Re: [RFC PATCH 3/7] vfio/pci: Support mmap() of a DMABUF

From: Christian König

Date: Mon Mar 02 2026 - 05:13:37 EST


On 2/27/26 23:04, Jason Gunthorpe wrote:
> On Fri, Feb 27, 2026 at 01:52:15PM -0800, Alex Mastro wrote:
>> On Fri, Feb 27, 2026 at 03:48:07PM -0400, Jason Gunthorpe wrote:
>>>>> I actually would like to go the other way and have VFIO always have a
>>>>> DMABUF under the VMA's it mmaps because that will make it easy to
>>>>> finish the type1 emulation which requires finding dmabufs for the
>>>>> VMAs.
>>>
>>> This is a still better idea since it avoid duplicating the VMA flow
>>> into two parts..
>>
>> I suppose this would also compose with your idea to use dma-buf for
>> iommufd_compat support of VFIO_IOMMU_MAP_DMA of vfio device fd-backed mmap()s
>> [1]? Instead of needing to materialize a new dma-buf, you could use the existing
>> backing one?
>
> Yeah, that too
>
> I think it is a fairly easy progression:
>
> 1) mmap_prepare() allocates a new dmabuf file * and sticks it in
> desc->vm_file. Rework so all the vma_ops are using vm_file that is
> a dmabuf. The allocated dmabuf has a singleton range

Interesting approach to fix this, but I would suggest something even simpler:

Use the same structure as base class for the VFIO and DMA-buf file for your vma->vm_file->private_data object.

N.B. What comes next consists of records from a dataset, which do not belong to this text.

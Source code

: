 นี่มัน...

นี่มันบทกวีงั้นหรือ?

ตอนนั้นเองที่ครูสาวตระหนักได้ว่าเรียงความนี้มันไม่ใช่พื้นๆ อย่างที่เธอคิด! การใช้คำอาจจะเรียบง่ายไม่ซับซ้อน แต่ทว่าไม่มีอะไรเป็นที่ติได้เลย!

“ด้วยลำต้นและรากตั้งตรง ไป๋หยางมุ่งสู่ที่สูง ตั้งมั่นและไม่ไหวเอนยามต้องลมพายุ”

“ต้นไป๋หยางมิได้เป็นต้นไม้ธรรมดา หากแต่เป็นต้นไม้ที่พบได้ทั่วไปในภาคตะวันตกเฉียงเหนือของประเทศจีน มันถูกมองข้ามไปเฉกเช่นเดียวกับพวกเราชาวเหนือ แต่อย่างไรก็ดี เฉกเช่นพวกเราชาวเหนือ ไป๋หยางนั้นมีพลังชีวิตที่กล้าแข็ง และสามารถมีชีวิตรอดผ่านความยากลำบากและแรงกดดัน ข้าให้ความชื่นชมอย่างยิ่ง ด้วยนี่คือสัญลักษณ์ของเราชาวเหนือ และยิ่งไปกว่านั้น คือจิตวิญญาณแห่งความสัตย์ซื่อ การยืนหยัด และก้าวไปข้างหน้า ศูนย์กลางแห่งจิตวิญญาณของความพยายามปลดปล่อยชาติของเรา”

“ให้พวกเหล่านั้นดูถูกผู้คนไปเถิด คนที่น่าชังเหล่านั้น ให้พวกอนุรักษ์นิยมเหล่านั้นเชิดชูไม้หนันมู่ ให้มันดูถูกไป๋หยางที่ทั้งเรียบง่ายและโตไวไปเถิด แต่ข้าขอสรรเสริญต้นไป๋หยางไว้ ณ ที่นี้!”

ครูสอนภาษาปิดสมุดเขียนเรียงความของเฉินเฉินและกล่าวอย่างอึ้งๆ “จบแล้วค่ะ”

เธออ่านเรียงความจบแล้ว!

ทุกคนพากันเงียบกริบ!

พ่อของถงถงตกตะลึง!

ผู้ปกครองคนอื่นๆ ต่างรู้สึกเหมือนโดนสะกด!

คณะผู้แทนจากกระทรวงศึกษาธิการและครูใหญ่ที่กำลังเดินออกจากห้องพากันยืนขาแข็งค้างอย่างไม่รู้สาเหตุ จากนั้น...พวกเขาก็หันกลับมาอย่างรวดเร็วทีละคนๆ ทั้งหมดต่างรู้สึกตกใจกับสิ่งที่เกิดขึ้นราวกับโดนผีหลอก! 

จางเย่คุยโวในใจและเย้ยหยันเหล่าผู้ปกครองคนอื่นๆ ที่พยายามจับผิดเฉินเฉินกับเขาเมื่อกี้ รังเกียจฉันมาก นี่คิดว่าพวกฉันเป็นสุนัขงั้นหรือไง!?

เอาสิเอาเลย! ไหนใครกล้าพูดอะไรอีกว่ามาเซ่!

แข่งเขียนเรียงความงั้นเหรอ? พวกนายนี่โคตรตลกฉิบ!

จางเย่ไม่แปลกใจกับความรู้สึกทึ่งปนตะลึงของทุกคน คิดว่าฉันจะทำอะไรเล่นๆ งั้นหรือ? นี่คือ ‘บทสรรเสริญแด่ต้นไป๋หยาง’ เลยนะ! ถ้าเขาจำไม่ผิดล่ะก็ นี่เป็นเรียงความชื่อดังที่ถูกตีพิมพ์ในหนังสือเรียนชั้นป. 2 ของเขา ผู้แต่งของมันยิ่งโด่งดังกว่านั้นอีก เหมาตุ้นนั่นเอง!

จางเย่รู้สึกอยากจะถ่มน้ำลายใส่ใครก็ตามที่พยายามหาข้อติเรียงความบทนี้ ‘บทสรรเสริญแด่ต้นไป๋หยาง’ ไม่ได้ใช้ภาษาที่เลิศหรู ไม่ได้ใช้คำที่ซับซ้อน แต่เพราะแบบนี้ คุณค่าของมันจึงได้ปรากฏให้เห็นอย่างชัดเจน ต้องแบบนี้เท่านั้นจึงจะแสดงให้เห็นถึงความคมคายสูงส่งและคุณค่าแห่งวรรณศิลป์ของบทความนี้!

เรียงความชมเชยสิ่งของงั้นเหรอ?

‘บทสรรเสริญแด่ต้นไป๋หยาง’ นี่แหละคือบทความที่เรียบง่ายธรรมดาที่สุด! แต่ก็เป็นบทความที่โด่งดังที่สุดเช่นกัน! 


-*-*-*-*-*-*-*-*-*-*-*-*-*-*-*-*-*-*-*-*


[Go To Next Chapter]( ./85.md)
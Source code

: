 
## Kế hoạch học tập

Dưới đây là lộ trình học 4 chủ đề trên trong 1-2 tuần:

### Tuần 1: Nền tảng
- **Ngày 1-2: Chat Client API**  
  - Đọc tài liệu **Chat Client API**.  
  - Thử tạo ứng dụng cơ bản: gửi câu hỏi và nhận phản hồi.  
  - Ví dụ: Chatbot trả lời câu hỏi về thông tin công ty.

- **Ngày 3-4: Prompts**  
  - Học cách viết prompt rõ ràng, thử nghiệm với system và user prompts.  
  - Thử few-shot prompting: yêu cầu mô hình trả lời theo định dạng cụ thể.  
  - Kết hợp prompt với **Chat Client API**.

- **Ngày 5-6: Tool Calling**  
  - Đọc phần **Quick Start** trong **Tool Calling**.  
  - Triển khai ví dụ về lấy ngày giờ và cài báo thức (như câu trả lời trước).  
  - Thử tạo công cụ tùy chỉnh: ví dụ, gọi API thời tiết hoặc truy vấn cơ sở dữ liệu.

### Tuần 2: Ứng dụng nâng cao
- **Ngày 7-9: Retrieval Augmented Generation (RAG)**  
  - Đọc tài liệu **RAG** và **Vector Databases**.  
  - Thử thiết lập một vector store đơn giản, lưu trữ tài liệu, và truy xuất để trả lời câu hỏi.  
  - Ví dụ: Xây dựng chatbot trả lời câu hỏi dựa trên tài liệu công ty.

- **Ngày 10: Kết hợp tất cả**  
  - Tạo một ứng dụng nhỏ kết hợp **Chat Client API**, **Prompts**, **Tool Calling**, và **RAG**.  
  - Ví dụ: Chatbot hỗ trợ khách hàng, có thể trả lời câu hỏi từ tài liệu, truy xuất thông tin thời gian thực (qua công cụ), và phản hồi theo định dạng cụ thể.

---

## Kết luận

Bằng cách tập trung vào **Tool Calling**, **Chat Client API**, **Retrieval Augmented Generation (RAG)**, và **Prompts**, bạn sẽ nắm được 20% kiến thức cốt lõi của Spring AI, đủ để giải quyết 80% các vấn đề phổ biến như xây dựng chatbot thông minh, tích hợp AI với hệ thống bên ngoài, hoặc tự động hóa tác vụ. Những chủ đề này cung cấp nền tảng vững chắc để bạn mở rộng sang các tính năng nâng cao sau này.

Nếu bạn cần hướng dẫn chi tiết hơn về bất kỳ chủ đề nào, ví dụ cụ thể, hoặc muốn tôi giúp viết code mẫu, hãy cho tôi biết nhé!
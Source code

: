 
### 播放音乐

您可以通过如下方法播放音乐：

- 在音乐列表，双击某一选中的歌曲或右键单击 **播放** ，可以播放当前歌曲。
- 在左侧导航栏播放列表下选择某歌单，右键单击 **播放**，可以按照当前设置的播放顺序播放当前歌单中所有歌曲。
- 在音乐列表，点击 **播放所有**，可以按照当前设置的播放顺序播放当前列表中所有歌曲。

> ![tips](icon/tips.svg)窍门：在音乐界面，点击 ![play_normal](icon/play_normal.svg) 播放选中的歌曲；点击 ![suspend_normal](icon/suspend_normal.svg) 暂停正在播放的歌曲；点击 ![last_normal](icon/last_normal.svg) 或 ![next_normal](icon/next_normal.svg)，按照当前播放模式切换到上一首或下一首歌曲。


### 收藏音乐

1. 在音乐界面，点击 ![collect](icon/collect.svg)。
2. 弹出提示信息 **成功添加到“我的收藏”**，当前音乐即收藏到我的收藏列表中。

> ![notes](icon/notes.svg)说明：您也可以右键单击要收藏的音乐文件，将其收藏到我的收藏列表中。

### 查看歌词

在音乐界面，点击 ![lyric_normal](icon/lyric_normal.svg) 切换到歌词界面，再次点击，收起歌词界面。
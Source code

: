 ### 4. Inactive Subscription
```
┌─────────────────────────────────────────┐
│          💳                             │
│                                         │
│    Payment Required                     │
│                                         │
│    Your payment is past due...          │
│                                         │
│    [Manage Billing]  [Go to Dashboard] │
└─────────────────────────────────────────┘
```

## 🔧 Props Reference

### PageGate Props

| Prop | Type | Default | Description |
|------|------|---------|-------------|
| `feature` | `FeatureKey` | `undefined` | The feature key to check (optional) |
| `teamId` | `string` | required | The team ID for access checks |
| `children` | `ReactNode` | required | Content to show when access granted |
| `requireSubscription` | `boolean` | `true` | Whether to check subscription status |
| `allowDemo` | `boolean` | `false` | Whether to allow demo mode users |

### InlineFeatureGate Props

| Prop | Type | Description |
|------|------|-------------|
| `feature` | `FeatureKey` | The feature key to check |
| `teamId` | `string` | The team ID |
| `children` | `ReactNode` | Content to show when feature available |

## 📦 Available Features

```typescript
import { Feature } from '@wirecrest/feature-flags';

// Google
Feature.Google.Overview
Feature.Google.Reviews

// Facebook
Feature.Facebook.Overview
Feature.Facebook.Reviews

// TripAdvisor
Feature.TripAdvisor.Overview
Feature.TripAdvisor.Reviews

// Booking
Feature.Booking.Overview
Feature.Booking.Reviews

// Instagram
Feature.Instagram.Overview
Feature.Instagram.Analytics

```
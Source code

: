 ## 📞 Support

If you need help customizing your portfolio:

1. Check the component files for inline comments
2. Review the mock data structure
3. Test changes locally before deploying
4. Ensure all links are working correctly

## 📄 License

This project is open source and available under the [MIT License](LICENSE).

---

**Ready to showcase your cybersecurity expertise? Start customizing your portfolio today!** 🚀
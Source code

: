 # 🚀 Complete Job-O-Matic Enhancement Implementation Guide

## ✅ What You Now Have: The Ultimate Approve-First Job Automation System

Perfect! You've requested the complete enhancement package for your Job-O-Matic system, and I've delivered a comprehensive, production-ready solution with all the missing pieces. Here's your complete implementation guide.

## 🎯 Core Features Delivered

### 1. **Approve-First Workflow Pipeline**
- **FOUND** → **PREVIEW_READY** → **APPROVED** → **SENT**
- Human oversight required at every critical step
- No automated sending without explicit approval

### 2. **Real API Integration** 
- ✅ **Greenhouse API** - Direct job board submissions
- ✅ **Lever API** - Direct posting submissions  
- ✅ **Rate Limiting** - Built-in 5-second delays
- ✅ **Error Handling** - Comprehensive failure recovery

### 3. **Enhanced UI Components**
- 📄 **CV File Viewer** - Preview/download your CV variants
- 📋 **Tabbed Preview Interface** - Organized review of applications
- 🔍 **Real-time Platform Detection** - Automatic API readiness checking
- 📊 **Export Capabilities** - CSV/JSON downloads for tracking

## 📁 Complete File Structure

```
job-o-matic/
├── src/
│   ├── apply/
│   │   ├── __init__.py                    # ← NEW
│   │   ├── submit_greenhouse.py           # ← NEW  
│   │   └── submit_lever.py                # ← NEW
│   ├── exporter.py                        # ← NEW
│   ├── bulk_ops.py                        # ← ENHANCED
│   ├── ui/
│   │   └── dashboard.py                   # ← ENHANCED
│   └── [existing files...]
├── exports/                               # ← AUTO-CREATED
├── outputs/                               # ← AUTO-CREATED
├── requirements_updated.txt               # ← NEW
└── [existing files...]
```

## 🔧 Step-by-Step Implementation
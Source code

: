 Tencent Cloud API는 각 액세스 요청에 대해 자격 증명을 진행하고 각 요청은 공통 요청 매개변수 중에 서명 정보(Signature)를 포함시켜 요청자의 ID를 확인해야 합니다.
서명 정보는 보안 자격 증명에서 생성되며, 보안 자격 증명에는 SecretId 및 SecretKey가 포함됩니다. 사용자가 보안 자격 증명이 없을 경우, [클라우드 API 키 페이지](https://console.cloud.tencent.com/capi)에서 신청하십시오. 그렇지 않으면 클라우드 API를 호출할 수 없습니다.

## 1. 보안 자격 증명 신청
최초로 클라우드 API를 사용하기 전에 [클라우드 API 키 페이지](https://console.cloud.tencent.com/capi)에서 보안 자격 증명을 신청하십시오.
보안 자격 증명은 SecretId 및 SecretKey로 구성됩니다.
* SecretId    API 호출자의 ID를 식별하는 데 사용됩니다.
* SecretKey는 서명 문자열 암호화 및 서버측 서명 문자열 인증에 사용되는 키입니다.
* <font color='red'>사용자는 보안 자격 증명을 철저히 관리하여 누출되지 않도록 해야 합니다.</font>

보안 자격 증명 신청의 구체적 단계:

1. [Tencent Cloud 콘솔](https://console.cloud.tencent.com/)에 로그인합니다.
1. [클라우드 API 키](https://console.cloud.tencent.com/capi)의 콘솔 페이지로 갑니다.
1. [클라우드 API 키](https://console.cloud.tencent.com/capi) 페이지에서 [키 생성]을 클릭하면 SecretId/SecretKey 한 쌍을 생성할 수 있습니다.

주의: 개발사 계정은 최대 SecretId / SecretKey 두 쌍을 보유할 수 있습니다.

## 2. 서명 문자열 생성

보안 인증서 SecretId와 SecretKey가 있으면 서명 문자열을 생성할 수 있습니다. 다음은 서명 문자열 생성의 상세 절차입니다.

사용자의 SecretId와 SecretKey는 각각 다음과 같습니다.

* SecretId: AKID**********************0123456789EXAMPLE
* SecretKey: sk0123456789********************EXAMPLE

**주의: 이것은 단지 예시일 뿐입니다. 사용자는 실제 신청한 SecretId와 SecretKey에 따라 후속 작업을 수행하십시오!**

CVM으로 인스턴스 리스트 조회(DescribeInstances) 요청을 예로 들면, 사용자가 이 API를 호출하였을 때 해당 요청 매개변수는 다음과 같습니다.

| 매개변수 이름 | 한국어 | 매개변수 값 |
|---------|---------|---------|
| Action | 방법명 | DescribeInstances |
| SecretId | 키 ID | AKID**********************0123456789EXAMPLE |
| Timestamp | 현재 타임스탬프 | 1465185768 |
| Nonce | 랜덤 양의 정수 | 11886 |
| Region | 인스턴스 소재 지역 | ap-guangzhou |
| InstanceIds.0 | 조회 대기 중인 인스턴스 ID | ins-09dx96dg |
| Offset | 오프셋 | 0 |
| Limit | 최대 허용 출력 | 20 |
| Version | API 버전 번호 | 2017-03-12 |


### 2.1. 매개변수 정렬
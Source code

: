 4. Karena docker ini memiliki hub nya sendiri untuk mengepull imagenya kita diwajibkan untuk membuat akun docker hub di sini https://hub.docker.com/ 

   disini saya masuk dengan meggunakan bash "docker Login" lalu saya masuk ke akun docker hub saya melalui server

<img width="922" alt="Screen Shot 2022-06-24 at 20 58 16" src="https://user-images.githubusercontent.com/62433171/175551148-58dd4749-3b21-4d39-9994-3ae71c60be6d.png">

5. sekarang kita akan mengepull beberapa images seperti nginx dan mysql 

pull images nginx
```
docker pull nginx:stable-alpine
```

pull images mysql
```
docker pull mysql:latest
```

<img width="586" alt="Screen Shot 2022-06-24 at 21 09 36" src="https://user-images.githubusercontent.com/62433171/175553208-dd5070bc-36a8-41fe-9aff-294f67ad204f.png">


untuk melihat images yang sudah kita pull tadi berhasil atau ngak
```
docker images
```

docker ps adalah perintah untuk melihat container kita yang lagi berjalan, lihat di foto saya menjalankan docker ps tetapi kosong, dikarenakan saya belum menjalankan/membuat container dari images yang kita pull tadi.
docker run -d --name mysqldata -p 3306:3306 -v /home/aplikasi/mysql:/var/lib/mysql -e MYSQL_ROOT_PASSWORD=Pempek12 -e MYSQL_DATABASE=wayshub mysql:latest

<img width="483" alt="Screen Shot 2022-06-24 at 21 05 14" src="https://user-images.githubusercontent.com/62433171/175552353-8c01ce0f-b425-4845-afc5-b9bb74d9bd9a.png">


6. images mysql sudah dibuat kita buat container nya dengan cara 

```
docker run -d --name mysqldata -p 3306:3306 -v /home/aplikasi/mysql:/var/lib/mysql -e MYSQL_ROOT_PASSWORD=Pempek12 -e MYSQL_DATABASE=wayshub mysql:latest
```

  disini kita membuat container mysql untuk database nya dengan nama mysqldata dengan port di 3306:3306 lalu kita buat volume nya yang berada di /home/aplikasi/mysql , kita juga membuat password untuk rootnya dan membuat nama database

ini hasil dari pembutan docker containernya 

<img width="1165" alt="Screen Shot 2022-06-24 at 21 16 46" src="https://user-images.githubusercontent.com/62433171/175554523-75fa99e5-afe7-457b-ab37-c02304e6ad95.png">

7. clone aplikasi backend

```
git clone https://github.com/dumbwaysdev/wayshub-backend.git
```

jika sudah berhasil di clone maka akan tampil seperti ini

The DMA-buf file actually contains the real ranges exposed by it and pointing to the exporting VFIO, while the one for the VFIO is just a dummy covering the whole range and pointing to itself.

This way you should be able to use the same vm_operations_struct for VMAs mapped through both DMA-buf and the VFIO file descriptors.


Independent of how you implement this just one additional warning: huge_fault has caused a number of really hard to debug problems on x86.

As far as I know background is that on x86 pte_special() only works on true leave pte but not pmd/pud.

That in turn results in some nasty surprises when your PFNs are potentially backed by struct pages, e.g. for direct I/O. For example on the resulting mmap() get_user_pages_fast() works, but get_user_pages() doesn't.

I hope that those problems aren't applicable here, but if it is Thomas from the Intel XE team can give you more details on that stuff.

Regards,
Christian.

> 2) Teach the fault handlers to support full range semantics
> 3) Use dmabuf revoke variables/etc in the mmap fault handlers
> 4) Move the address space from the vfio to the dmabuf
> 5) Allow mmaping the dmabuf fd directly which is now only a couple lines
>
> I forget how all the different mmap implementations in vfio interact
> though - but I think the above is good for vfio-pci
>
> Jason